We've said the law is a bad idea and encouraged lawmakers and N.C. DOT to find a better balance between business, beauty and local control as they work through the process of making permanent rules for the law's application.
The Observer reported last week that Charlotte's Adams Outdoor has submitted 21 applications with the state to remove hundreds of trees in the city. Kevin Madrzykowski, General Manager of Charlotte's Adams Outdoor Advertising, responds to criticism of the law in an op-ed that will appear in tomorrow's print Observer.
It is the responsibility of legislators, especially in challenged economic times, to support legislation that fosters economic development and job creation, at the same time balancing the impact such legislation has on the environment, quality of life, and a constructive business climate. It’s also their responsibility to intervene when overly restrictive regulations threaten to put people out of work and an industry out of business. That is exactly the situation the Outdoor Advertising Industry finds itself.
When our signs were permitted and built, clear visibility existed. That is no longer the case as subsequent vegetation removal regulations have been put into effect by municipalities and the NCDOT. Until SB183, which only pertains to NCDOT Right of Way, the industry and Adams were required to conform to both municipality and NCDOT regulations. This duality created an environment where we could not maintain our assets properly.
As the Charlotte arborist acknowledged, contradiction existed between State and city regulation resulting in a scenario where we could remove little to no vegetation on property under NCDOT’s jurisdiction. These are vegetation concerns that did not exist when the billboards were originally constructed.

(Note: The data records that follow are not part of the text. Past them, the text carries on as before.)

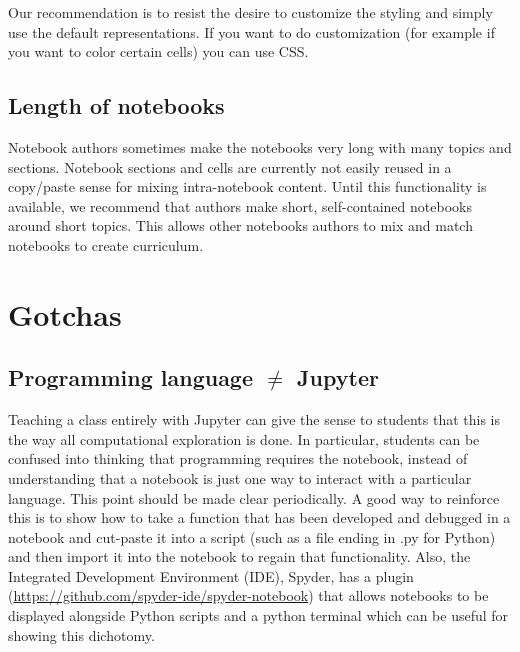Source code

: \documentclass[]{book}
\begin{document}
Our recommendation is to resist the desire to customize the styling and
simply use the default representations. If you want to do customization
(for example if you want to color certain cells) you can use CSS.

\subsection{Length of notebooks}\label{length-of-notebooks}

Notebook authors sometimes make the notebooks very long with many topics
and sections. Notebook sections and cells are currently not easily
reused in a copy/paste sense for mixing intra-notebook content. Until
this functionality is available, we recommend that authors make short,
self-contained notebooks around short topics. This allows other
notebooks authors to mix and match notebooks to create curriculum.

\section{Gotchas}\label{gotchas}

\subsection{\texorpdfstring{Programming language \(\neq\)
Jupyter}{Programming language \textbackslash{}neq Jupyter}}\label{programming-language-neq-jupyter}

Teaching a class entirely with Jupyter can give the sense to students
that this is the way all computational exploration is done. In
particular, students can be confused into thinking that programming
requires the notebook, instead of understanding that a notebook is just
one way to interact with a particular language. This point should be
made clear periodically. A good way to reinforce this is to show how to
take a function that has been developed and debugged in a notebook and
cut-paste it into a script (such as a file ending in .py for Python) and
then import it into the notebook to regain that functionality. Also, the
Integrated Development Environment (IDE), Spyder, has a plugin
(\url{https://github.com/spyder-ide/spyder-notebook}) that allows
notebooks to be displayed alongside Python scripts and a python terminal
which can be useful for showing this dichotomy.
\end{document}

For a business that survives by providing advertisers exposure on high-trafficked roadways, visibility is a must. It’s not a stretch to construe this contradiction as a means to put us out of business. With record levels of unemployment, putting additional jobs at risk is criminal.
Who is Adams Outdoor? Adams is the premier provider of outdoor advertising in Charlotte, locally headquartered and employs over 65 people; Adams is our livelihood.

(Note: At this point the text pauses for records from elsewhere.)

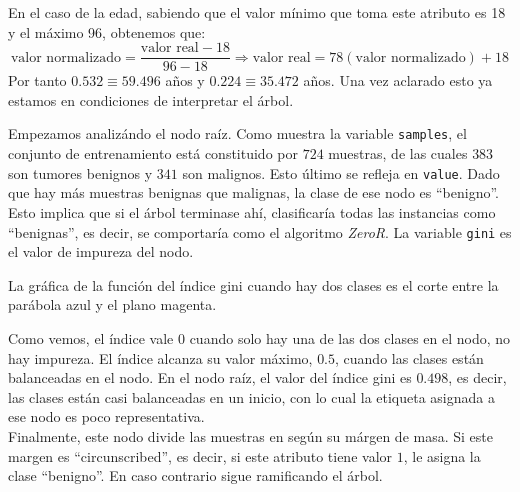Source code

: \documentclass[a4]{article}
\begin{document}
En el caso de la edad, sabiendo que el valor mínimo que toma este atributo es 18 y el máximo 96, obtenemos que: $$\text{valor normalizado} = \frac{\text{valor real} - 18}{96 - 18} \Rightarrow \text{valor real} = 78(\text{valor normalizado}) + 18$$ Por tanto $0.532 \equiv 59.496$ años y $0.224 \equiv 35.472$ años. Una vez aclarado esto ya estamos en condiciones de interpretar el árbol.

Empezamos analizándo el nodo raíz. Como muestra la variable \texttt{samples}, el conjunto de entrenamiento está constituido por $724$ muestras, de las cuales $383$ son tumores benignos y $341$ son malignos. Esto último se refleja en \texttt{value}. Dado que hay más muestras benignas que malignas, la clase de ese nodo es ``benigno''. Esto implica que si el árbol terminase ahí, clasificaría todas las instancias como ``benignas'', es decir, se comportaría como el algoritmo \textit{ZeroR}. La variable \texttt{gini} es el valor de impureza del nodo.

La gráfica de la función del índice gini cuando hay dos clases es el corte entre la parábola azul y el plano magenta.

\begin{figure}[H]
  \centering
\end{figure}

Como vemos, el índice vale $0$ cuando solo hay una de las dos clases en el nodo, no hay impureza. El índice alcanza su valor máximo, $0.5$, cuando las clases están balanceadas en el nodo.  En el nodo raíz, el valor del índice gini es $0.498$, es decir, las clases están casi balanceadas en un inicio, con lo cual la etiqueta asignada a ese nodo es poco representativa.\\
Finalmente, este nodo divide las muestras en según su márgen de masa. Si este margen es ``circunscribed'', es decir, si este atributo tiene valor $1$, le asigna la clase ``benigno''. En caso contrario sigue ramificando el árbol.
\end{document}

Adams also partners with over 715 landowners from whom we lease property. These property owners rely on income from the billboard structures to pay their bills, support their families . . . . and enjoy their basic property rights.
Further, Adams works with more than 470 advertisers striving to grow their businesses and achieve the best return for their advertising dollar. For many outdoor advertising is the foundation of their media strategy and integral to driving potential customers to their business.

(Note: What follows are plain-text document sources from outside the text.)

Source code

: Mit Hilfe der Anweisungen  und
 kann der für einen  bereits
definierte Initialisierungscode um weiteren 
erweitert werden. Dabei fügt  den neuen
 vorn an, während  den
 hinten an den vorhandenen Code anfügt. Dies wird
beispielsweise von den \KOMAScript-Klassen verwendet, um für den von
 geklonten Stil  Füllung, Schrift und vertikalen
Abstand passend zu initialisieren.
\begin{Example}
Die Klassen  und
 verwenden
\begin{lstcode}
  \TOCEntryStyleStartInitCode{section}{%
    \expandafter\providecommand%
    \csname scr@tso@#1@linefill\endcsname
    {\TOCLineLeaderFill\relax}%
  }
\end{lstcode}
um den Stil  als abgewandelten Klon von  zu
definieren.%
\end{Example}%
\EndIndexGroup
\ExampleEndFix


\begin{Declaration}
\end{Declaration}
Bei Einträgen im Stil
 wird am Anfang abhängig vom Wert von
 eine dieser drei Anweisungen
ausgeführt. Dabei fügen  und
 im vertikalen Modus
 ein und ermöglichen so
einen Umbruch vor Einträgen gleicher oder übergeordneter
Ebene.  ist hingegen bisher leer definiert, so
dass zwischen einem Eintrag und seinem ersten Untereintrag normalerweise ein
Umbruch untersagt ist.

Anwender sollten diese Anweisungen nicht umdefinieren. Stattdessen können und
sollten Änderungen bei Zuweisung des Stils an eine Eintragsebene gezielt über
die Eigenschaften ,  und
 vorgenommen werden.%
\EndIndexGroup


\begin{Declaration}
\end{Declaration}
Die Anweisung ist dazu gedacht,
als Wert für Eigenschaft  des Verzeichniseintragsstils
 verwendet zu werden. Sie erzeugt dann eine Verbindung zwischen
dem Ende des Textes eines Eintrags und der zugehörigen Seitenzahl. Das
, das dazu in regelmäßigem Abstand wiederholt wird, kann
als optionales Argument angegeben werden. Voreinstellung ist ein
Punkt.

Finally, Adams is privileged to annually contribute over $1.5 million in advertising space to local non-profit organizations, community interest causes, schools, and municipalities. Additionally, many employees have selflessly donated their time volunteering with these organizations. We do this because it’s the right thing to do.
This legislation is not about trees vs. billboards. It’s not about pushing the envelope in regard to the environment and asking for extremes. In fact, it’s not even about protecting visibility that existed when the billboards were first constructed. This legislation is about doing what is fair, right and reasonable, rather than requiring that a legitimate, viable, giving company go out of business.
It is about supporting a business that cares deeply for this community so that it can continue to exist and do good.